Given information =
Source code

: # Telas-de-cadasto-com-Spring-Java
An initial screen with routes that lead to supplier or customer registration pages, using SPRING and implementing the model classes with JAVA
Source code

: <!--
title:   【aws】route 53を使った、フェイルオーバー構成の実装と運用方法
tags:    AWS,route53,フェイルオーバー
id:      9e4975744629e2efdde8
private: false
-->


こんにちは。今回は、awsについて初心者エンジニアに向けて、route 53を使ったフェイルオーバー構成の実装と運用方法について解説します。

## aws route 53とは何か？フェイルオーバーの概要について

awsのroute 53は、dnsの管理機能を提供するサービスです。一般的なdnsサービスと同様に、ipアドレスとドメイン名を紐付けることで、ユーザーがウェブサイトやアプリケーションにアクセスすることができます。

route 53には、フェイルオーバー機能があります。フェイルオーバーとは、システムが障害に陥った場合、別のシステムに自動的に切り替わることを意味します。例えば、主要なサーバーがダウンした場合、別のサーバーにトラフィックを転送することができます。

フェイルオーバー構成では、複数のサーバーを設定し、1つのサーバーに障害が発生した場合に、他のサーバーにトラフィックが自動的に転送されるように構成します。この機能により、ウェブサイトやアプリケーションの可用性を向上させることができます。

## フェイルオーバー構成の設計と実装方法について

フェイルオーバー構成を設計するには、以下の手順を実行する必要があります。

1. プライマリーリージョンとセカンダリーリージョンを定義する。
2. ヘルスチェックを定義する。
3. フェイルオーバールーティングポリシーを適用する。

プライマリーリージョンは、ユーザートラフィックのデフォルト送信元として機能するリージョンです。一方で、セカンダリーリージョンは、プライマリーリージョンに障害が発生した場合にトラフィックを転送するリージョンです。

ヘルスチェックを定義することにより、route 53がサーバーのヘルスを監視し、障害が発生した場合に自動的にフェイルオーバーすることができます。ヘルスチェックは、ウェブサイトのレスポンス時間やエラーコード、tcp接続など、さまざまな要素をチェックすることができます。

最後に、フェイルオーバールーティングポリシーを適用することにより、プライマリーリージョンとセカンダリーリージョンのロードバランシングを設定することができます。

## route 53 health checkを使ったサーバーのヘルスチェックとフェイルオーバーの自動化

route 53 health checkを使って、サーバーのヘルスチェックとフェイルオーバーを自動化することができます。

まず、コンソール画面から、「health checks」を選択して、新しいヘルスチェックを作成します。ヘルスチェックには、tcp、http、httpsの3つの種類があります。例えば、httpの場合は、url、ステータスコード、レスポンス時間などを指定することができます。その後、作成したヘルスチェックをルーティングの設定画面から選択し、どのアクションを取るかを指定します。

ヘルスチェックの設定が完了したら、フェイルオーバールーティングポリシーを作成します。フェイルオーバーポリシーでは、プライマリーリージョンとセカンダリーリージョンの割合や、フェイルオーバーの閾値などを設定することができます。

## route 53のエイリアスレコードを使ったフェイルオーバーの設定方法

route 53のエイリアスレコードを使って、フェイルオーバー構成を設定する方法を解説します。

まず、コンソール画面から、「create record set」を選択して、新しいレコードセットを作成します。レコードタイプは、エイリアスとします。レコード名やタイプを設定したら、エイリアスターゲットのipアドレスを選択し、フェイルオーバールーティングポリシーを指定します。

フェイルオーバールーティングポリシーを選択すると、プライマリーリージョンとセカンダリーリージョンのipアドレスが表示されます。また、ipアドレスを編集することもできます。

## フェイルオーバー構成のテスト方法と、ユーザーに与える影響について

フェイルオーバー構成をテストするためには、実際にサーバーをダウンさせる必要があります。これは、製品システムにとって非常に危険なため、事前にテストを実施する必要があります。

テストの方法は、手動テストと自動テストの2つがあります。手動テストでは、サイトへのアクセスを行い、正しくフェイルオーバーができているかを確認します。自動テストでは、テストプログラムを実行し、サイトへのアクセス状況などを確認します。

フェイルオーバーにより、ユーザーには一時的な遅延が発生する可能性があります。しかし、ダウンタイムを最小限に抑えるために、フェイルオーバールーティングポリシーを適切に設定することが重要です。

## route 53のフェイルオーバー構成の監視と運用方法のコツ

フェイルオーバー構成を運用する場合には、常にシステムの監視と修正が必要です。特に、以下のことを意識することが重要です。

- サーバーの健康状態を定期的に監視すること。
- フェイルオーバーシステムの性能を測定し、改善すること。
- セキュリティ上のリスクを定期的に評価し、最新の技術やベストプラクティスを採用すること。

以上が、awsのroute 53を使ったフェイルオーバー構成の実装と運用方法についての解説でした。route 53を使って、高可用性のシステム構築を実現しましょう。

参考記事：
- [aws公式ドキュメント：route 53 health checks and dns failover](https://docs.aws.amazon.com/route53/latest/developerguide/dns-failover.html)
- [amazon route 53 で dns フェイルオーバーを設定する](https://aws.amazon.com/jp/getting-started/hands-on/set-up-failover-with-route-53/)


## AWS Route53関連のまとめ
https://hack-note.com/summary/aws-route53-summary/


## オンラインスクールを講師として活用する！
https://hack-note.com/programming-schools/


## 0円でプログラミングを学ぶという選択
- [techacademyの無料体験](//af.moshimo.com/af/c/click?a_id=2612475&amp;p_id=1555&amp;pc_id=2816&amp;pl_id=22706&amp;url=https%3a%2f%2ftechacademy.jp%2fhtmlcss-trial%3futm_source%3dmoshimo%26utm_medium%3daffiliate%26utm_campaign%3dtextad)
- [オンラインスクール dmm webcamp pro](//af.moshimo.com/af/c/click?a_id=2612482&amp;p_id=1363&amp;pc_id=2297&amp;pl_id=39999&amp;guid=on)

What to do =
Restate the data above word for word, omitting nothing.

Task result =
Source code

: # Telas-de-cadasto-com-Spring-Java
An initial screen with routes that lead to supplier or customer registration pages, using SPRING and implementing the model classes with JAVA
Source code

: <!--
title:   【aws】route 53を使った、フェイルオーバー構成の実装と運用方法
tags:    AWS,route53,フェイルオーバー
id:      9e4975744629e2efdde8
private: false
-->


こんにちは。今回は、awsについて初心者エンジニアに向けて、route 53を使ったフェイルオーバー構成の実装と運用方法について解説します。

## aws route 53とは何か？フェイルオーバーの概要について

awsのroute 53は、dnsの管理機能を提供するサービスです。一般的なdnsサービスと同様に、ipアドレスとドメイン名を紐付けることで、ユーザーがウェブサイトやアプリケーションにアクセスすることができます。

route 53には、フェイルオーバー機能があります。フェイルオーバーとは、システムが障害に陥った場合、別のシステムに自動的に切り替わることを意味します。例えば、主要なサーバーがダウンした場合、別のサーバーにトラフィックを転送することができます。

フェイルオーバー構成では、複数のサーバーを設定し、1つのサーバーに障害が発生した場合に、他のサーバーにトラフィックが自動的に転送されるように構成します。この機能により、ウェブサイトやアプリケーションの可用性を向上させることができます。

## フェイルオーバー構成の設計と実装方法について

フェイルオーバー構成を設計するには、以下の手順を実行する必要があります。

1. プライマリーリージョンとセカンダリーリージョンを定義する。
2. ヘルスチェックを定義する。
3. フェイルオーバールーティングポリシーを適用する。

プライマリーリージョンは、ユーザートラフィックのデフォルト送信元として機能するリージョンです。一方で、セカンダリーリージョンは、プライマリーリージョンに障害が発生した場合にトラフィックを転送するリージョンです。

ヘルスチェックを定義することにより、route 53がサーバーのヘルスを監視し、障害が発生した場合に自動的にフェイルオーバーすることができます。ヘルスチェックは、ウェブサイトのレスポンス時間やエラーコード、tcp接続など、さまざまな要素をチェックすることができます。

最後に、フェイルオーバールーティングポリシーを適用することにより、プライマリーリージョンとセカンダリーリージョンのロードバランシングを設定することができます。

## route 53 health checkを使ったサーバーのヘルスチェックとフェイルオーバーの自動化

route 53 health checkを使って、サーバーのヘルスチェックとフェイルオーバーを自動化することができます。

まず、コンソール画面から、「health checks」を選択して、新しいヘルスチェックを作成します。ヘルスチェックには、tcp、http、httpsの3つの種類があります。例えば、httpの場合は、url、ステータスコード、レスポンス時間などを指定することができます。その後、作成したヘルスチェックをルーティングの設定画面から選択し、どのアクションを取るかを指定します。

ヘルスチェックの設定が完了したら、フェイルオーバールーティングポリシーを作成します。フェイルオーバーポリシーでは、プライマリーリージョンとセカンダリーリージョンの割合や、フェイルオーバーの閾値などを設定することができます。

## route 53のエイリアスレコードを使ったフェイルオーバーの設定方法

route 53のエイリアスレコードを使って、フェイルオーバー構成を設定する方法を解説します。

まず、コンソール画面から、「create record set」を選択して、新しいレコードセットを作成します。レコードタイプは、エイリアスとします。レコード名やタイプを設定したら、エイリアスターゲットのipアドレスを選択し、フェイルオーバールーティングポリシーを指定します。

フェイルオーバールーティングポリシーを選択すると、プライマリーリージョンとセカンダリーリージョンのipアドレスが表示されます。また、ipアドレスを編集することもできます。

## フェイルオーバー構成のテスト方法と、ユーザーに与える影響について

フェイルオーバー構成をテストするためには、実際にサーバーをダウンさせる必要があります。これは、製品システムにとって非常に危険なため、事前にテストを実施する必要があります。

テストの方法は、手動テストと自動テストの2つがあります。手動テストでは、サイトへのアクセスを行い、正しくフェイルオーバーができているかを確認します。自動テストでは、テストプログラムを実行し、サイトへのアクセス状況などを確認します。

フェイルオーバーにより、ユーザーには一時的な遅延が発生する可能性があります。しかし、ダウンタイムを最小限に抑えるために、フェイルオーバールーティングポリシーを適切に設定することが重要です。

## route 53のフェイルオーバー構成の監視と運用方法のコツ

フェイルオーバー構成を運用する場合には、常にシステムの監視と修正が必要です。特に、以下のことを意識することが重要です。

- サーバーの健康状態を定期的に監視すること。
- フェイルオーバーシステムの性能を測定し、改善すること。
- セキュリティ上のリスクを定期的に評価し、最新の技術やベストプラクティスを採用すること。

以上が、awsのroute 53を使ったフェイルオーバー構成の実装と運用方法についての解説でした。route 53を使って、高可用性のシステム構築を実現しましょう。

参考記事：
- [aws公式ドキュメント：route 53 health checks and dns failover](https://docs.aws.amazon.com/route53/latest/developerguide/dns-failover.html)
- [amazon route 53 で dns フェイルオーバーを設定する](https://aws.amazon.com/jp/getting-started/hands-on/set-up-failover-with-route-53/)


## AWS Route53関連のまとめ
https://hack-note.com/summary/aws-route53-summary/


## オンラインスクールを講師として活用する！
https://hack-note.com/programming-schools/


## 0円でプログラミングを学ぶという選択
- [techacademyの無料体験](//af.moshimo.com/af/c/click?a_id=2612475&amp;p_id=1555&amp;pc_id=2816&amp;pl_id=22706&amp;url=https%3a%2f%2ftechacademy.jp%2fhtmlcss-trial%3futm_source%3dmoshimo%26utm_medium%3daffiliate%26utm_campaign%3dtextad)
- [オンラインスクール dmm webcamp pro](//af.moshimo.com/af/c/click?a_id=2612482&amp;p_id=1363&amp;pc_id=2297&amp;pl_id=39999&amp;guid=on)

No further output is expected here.